--- Records shown Enclosed Below ---
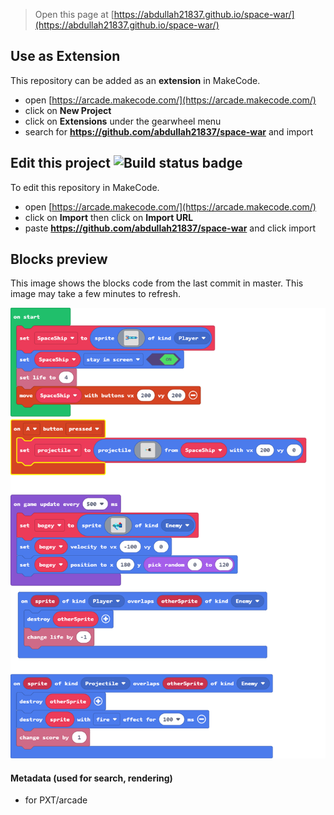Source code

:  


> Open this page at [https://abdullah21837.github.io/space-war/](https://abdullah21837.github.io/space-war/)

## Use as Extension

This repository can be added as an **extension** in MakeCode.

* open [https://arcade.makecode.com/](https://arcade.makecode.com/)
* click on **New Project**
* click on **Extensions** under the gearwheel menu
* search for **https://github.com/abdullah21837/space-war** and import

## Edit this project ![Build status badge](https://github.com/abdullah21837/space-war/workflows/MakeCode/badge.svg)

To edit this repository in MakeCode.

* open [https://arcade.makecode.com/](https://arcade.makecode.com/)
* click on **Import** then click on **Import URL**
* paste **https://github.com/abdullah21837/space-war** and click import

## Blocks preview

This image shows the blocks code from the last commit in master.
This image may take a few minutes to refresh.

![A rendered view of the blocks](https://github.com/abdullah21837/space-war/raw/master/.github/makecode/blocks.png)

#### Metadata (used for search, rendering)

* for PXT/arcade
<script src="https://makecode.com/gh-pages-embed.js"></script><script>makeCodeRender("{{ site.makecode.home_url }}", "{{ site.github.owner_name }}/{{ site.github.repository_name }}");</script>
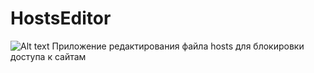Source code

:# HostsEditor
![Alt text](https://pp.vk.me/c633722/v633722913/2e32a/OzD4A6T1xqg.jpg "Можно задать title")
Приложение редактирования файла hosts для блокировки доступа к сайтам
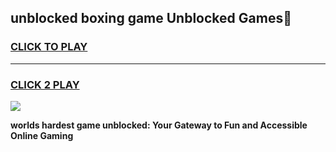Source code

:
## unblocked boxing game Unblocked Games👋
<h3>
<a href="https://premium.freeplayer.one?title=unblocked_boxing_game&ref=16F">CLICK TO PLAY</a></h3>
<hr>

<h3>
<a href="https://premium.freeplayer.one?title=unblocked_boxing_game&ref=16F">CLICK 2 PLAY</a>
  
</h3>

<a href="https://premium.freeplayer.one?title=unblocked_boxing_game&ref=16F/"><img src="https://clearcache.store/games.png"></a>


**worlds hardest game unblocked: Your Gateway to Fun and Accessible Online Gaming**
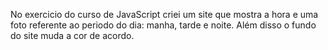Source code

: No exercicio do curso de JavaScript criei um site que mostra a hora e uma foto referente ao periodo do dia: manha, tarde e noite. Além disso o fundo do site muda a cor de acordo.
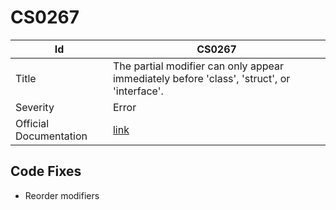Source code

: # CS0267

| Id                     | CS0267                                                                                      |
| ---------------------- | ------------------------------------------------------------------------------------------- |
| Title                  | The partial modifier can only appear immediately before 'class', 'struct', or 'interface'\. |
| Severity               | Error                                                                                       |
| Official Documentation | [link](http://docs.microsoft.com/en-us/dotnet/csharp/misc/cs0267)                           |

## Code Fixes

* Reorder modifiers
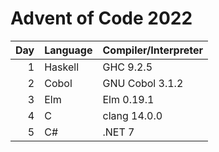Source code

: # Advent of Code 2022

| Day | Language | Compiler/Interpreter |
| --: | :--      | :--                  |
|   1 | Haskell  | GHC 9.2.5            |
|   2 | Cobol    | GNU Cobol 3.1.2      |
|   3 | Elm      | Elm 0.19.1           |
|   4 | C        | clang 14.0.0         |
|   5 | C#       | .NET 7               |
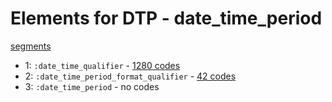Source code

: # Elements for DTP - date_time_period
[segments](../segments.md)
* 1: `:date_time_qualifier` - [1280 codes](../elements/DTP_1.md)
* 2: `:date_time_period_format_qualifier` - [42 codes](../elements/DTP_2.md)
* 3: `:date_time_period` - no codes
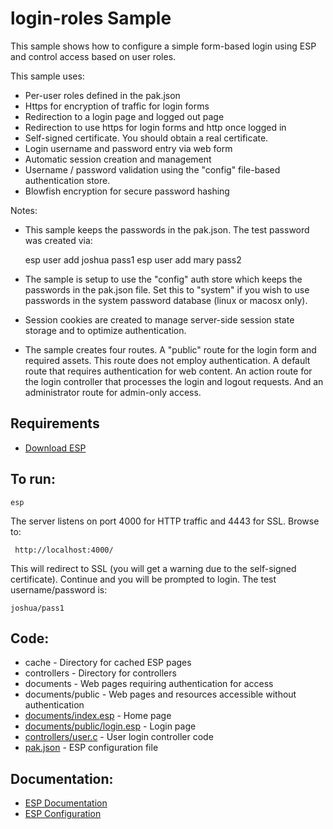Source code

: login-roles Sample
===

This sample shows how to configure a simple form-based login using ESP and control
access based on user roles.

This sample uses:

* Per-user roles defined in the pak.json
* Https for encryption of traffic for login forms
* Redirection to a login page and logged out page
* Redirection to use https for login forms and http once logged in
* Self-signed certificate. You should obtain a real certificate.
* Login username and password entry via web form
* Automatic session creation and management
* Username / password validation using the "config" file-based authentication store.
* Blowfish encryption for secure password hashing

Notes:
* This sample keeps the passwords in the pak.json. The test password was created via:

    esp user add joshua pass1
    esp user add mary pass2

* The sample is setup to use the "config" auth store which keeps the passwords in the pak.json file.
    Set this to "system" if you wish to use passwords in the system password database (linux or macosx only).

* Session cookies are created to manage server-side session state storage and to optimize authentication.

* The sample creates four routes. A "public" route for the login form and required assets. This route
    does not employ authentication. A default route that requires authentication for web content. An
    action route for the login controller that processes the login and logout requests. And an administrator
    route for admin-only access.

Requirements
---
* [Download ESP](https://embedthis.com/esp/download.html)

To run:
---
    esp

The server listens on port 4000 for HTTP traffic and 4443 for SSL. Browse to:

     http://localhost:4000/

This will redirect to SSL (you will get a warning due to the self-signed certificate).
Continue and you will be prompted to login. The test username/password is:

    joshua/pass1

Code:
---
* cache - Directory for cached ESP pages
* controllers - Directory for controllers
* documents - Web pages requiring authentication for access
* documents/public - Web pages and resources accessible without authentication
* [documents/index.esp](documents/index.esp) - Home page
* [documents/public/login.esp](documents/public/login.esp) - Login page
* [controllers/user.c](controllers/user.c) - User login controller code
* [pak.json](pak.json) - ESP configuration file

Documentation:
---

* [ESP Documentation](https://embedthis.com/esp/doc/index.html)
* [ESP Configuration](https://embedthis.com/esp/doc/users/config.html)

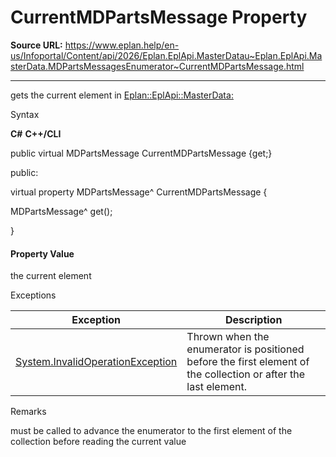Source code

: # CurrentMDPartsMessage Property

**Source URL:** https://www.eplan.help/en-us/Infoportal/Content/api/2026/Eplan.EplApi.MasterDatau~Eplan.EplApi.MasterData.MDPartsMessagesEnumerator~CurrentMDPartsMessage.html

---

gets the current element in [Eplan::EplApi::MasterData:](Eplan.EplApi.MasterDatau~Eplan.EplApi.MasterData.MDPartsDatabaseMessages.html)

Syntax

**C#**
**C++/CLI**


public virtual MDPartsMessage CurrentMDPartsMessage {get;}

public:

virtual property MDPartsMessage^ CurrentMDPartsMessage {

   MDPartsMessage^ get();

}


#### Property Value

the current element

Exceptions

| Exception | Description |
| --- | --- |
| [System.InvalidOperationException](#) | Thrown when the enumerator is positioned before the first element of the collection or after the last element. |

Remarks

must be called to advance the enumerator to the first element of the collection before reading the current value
--- End of Enclosed Records shown ---
- [Task requirements]: Without the pictures, repeat the listing above exactly.

- [Answer space]:
Source code

:  


> Open this page at [https://abdullah21837.github.io/space-war/](https://abdullah21837.github.io/space-war/)

## Use as Extension

This repository can be added as an **extension** in MakeCode.

* open [https://arcade.makecode.com/](https://arcade.makecode.com/)
* click on **New Project**
* click on **Extensions** under the gearwheel menu
* search for **https://github.com/abdullah21837/space-war** and import

## Edit this project ![Build status badge](https://github.com/abdullah21837/space-war/workflows/MakeCode/badge.svg)

To edit this repository in MakeCode.

* open [https://arcade.makecode.com/](https://arcade.makecode.com/)
* click on **Import** then click on **Import URL**
* paste **https://github.com/abdullah21837/space-war** and click import

## Blocks preview

This image shows the blocks code from the last commit in master.
This image may take a few minutes to refresh.

![A rendered view of the blocks](https://github.com/abdullah21837/space-war/raw/master/.github/makecode/blocks.png)

#### Metadata (used for search, rendering)

* for PXT/arcade
<script src="https://makecode.com/gh-pages-embed.js"></script><script>makeCodeRender("{{ site.makecode.home_url }}", "{{ site.github.owner_name }}/{{ site.github.repository_name }}");</script>
Source code

:# HostsEditor
![Alt text](https://pp.vk.me/c633722/v633722913/2e32a/OzD4A6T1xqg.jpg "Можно задать title")
Приложение редактирования файла hosts для блокировки доступа к сайтам
Source code

:
## unblocked boxing game Unblocked Games👋
<h3>
<a href="https://premium.freeplayer.one?title=unblocked_boxing_game&ref=16F">CLICK TO PLAY</a></h3>
<hr>

<h3>
<a href="https://premium.freeplayer.one?title=unblocked_boxing_game&ref=16F">CLICK 2 PLAY</a>
  
</h3>

<a href="https://premium.freeplayer.one?title=unblocked_boxing_game&ref=16F/"><img src="https://clearcache.store/games.png"></a>


**worlds hardest game unblocked: Your Gateway to Fun and Accessible Online Gaming**
Source code

: No exercicio do curso de JavaScript criei um site que mostra a hora e uma foto referente ao periodo do dia: manha, tarde e noite. Além disso o fundo do site muda a cor de acordo.
Source code

: # CS0267

| Id                     | CS0267                                                                                      |
| ---------------------- | ------------------------------------------------------------------------------------------- |
| Title                  | The partial modifier can only appear immediately before 'class', 'struct', or 'interface'\. |
| Severity               | Error                                                                                       |
| Official Documentation | [link](http://docs.microsoft.com/en-us/dotnet/csharp/misc/cs0267)                           |

## Code Fixes

* Reorder modifiers
Source code

: # Advent of Code 2022

| Day | Language | Compiler/Interpreter |
| --: | :--      | :--                  |
|   1 | Haskell  | GHC 9.2.5            |
|   2 | Cobol    | GNU Cobol 3.1.2      |
|   3 | Elm      | Elm 0.19.1           |
|   4 | C        | clang 14.0.0         |
|   5 | C#       | .NET 7               |
Source code

: # Elements for DTP - date_time_period
[segments](../segments.md)
* 1: `:date_time_qualifier` - [1280 codes](../elements/DTP_1.md)
* 2: `:date_time_period_format_qualifier` - [42 codes](../elements/DTP_2.md)
* 3: `:date_time_period` - no codes
Source code

: login-roles Sample
===

This sample shows how to configure a simple form-based login using ESP and control
access based on user roles.

This sample uses:

* Per-user roles defined in the pak.json
* Https for encryption of traffic for login forms
* Redirection to a login page and logged out page
* Redirection to use https for login forms and http once logged in
* Self-signed certificate. You should obtain a real certificate.
* Login username and password entry via web form
* Automatic session creation and management
* Username / password validation using the "config" file-based authentication store.
* Blowfish encryption for secure password hashing

Notes:
* This sample keeps the passwords in the pak.json. The test password was created via:

    esp user add joshua pass1
    esp user add mary pass2

* The sample is setup to use the "config" auth store which keeps the passwords in the pak.json file.
    Set this to "system" if you wish to use passwords in the system password database (linux or macosx only).

* Session cookies are created to manage server-side session state storage and to optimize authentication.

* The sample creates four routes. A "public" route for the login form and required assets. This route
    does not employ authentication. A default route that requires authentication for web content. An
    action route for the login controller that processes the login and logout requests. And an administrator
    route for admin-only access.

Requirements
---
* [Download ESP](https://embedthis.com/esp/download.html)

To run:
---
    esp

The server listens on port 4000 for HTTP traffic and 4443 for SSL. Browse to:

     http://localhost:4000/

This will redirect to SSL (you will get a warning due to the self-signed certificate).
Continue and you will be prompted to login. The test username/password is:

    joshua/pass1

Code:
---
* cache - Directory for cached ESP pages
* controllers - Directory for controllers
* documents - Web pages requiring authentication for access
* documents/public - Web pages and resources accessible without authentication
* [documents/index.esp](documents/index.esp) - Home page
* [documents/public/login.esp](documents/public/login.esp) - Login page
* [controllers/user.c](controllers/user.c) - User login controller code
* [pak.json](pak.json) - ESP configuration file

Documentation:
---

* [ESP Documentation](https://embedthis.com/esp/doc/index.html)
* [ESP Configuration](https://embedthis.com/esp/doc/users/config.html)

Source code

: # CurrentMDPartsMessage Property

**Source URL:** https://www.eplan.help/en-us/Infoportal/Content/api/2026/Eplan.EplApi.MasterDatau~Eplan.EplApi.MasterData.MDPartsMessagesEnumerator~CurrentMDPartsMessage.html

---

gets the current element in [Eplan::EplApi::MasterData:](Eplan.EplApi.MasterDatau~Eplan.EplApi.MasterData.MDPartsDatabaseMessages.html)

Syntax

**C#**
**C++/CLI**


public virtual MDPartsMessage CurrentMDPartsMessage {get;}

public:

virtual property MDPartsMessage^ CurrentMDPartsMessage {

   MDPartsMessage^ get();

}


#### Property Value

the current element

Exceptions

| Exception | Description |
| --- | --- |
| [System.InvalidOperationException](#) | Thrown when the enumerator is positioned before the first element of the collection or after the last element. |

Remarks

must be called to advance the enumerator to the first element of the collection before reading the current value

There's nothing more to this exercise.